-- Work instruction --
What you return must be exactly the lines from the beginning of the material through the line containing "the icon-links below!", both included, and no pictures.

-- Data records --

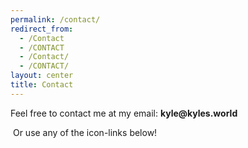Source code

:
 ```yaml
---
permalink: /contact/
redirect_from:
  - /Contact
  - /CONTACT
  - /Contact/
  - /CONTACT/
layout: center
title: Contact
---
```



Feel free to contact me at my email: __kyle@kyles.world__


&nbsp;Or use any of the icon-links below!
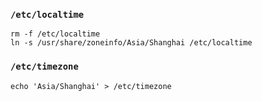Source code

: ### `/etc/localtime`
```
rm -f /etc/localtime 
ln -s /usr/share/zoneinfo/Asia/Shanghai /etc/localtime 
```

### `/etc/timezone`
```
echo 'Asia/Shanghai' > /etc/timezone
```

-- Exercise result --
Source code

:
 ```yaml
---
permalink: /contact/
redirect_from:
  - /Contact
  - /CONTACT
  - /Contact/
  - /CONTACT/
layout: center
title: Contact
---
```



Feel free to contact me at my email: __kyle@kyles.world__


&nbsp;Or use any of the icon-links below!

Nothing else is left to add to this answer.